Ranking important nodes in complex networks by simulated annealing
Sun Yu1, †, Yao Pei-Yang1, Wan Lu-Jun2, Shen Jian1, Zhong Yun1
Information and Navigation College, Air Force Engineering University, Xi’an 710077, China
Air Traffic Control and Navigation College, Air Force Engineering University, Xi’an 710077, China

 

† Corresponding author. E-mail: suny.z@qq.com

Project supported by the National Natural Science Foundation of China (Grant No. 61573017) and the Natural Science Foundation of Shaanxi Province, China (Grant No. 2016JQ6062).

Abstract
Abstract

In this paper, based on simulated annealing a new method to rank important nodes in complex networks is presented. First, the concept of an importance sequence (IS) to describe the relative importance of nodes in complex networks is defined. Then, a measure used to evaluate the reasonability of an IS is designed. By comparing an IS and the measure of its reasonability to a state of complex networks and the energy of the state, respectively, the method finds the ground state of complex networks by simulated annealing. In other words, the method can construct a most reasonable IS. The results of experiments on real and artificial networks show that this ranking method not only is effective but also can be applied to different kinds of complex networks.

1. Introduction

It is of great significance in real life to take full advantage of important nodes in complex networks. For example, protecting and backing up key routers and servers in the internet will reduce the damage caused by network attacks, building an integrated transportation hub for main traffic junctions in road networks will alleviate traffic congestion, and issuing information through authorized media or high-profile persons in social networks will guide public opinion more effectively. Due to their huge utility, how to identify important nodes in complex networks has been a wide concern.[13]
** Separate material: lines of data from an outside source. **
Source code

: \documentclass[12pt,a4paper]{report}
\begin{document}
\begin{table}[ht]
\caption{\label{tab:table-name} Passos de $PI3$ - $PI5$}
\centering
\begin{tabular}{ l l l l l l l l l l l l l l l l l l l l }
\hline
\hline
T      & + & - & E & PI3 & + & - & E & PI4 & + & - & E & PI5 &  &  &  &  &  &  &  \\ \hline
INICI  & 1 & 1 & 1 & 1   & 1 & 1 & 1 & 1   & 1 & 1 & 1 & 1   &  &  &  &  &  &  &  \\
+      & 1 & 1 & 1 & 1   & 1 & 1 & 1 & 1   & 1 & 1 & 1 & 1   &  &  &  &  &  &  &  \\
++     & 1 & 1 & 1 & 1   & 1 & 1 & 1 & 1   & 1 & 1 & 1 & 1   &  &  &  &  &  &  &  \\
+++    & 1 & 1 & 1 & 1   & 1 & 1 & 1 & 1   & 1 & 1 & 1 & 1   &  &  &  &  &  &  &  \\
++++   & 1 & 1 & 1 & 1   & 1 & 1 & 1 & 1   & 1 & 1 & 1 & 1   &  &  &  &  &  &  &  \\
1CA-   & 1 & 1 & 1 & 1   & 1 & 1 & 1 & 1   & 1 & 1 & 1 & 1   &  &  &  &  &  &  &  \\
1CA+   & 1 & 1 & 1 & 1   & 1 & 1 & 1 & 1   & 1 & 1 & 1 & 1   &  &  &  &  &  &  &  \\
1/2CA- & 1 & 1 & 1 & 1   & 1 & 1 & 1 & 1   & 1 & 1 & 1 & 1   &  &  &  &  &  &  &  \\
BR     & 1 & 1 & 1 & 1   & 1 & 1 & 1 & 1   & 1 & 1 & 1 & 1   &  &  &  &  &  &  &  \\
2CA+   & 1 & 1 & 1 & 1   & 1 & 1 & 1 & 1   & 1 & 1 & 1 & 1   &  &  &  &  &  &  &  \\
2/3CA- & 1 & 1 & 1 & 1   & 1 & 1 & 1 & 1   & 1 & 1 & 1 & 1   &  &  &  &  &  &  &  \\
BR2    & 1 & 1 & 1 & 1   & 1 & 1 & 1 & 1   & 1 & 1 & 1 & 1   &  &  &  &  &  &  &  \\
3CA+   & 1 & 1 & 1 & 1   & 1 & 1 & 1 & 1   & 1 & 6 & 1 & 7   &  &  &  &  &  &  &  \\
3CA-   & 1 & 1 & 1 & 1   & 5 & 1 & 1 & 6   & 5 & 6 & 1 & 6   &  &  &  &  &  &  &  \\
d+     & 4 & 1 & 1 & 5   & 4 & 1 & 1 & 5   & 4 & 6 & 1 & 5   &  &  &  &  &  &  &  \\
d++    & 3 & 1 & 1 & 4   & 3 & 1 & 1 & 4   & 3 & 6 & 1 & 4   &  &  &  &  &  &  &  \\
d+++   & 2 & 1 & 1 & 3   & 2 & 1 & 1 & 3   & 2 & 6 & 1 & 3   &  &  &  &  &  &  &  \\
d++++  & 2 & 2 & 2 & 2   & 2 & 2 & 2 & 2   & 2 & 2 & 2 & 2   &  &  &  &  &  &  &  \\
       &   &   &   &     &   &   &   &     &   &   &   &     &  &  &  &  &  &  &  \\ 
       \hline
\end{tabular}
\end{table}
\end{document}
Methods of ranking nodes in complex networks usually use the topological properties of nodes to judge their importance. Commonly, these ranking methods are divided into a single-index ranking method (SRM) and multiple-index ranking method (MRM). As the name suggests, SRM evaluates the importance of nodes with only one topological property of these nodes, such as degree centrality, betweenness centrality, and closeness centrality. Besides, Singh et al. proposed structural centrality to measure the importance of nodes, which was defined on the basis of a generalized inverse matrix of a Laplacian matrix of a complex network and reflected the distance from a node to other nodes.[4] Nie et al. constructed a new index to rank nodes according to the view that the more important the neighbor nodes of a node, the more important the node was.[5] Unlike what was done in Ref. [5], Hu et al. considered the contributions made by both neighbor nodes and non-neighbor nodes of a node to the importance of this node[6] while Liu et al. took the contribution of each edge of a node into account.[7] Compared with SRM, MRM is thought to be very accurate because it uses several topological properties of nodes to assess their importance. The main step of MRM is to integrate typical topological properties of nodes into a comprehensive measure of node importance through linear or nonlinear transition. The way of integrating topological properties is divided into a multi-attribute decision making method and a data dimension reduction method. The widely adopted multi-attribute decision making methods in ranking nodes include an ideal point method[811] and a hierarchy analytic method[12] while the commonly used data dimension reduction methods are the principal component analysis method[13] and the local linear embedded method.[14] Except for the ranking methods mentioned above, some researchers explored other ways. For example, Ventresca et al. searched for important nodes through a multi-objective evolutionary algorithm[15] and Xiao established a super-network model for evaluating the node importance.[16]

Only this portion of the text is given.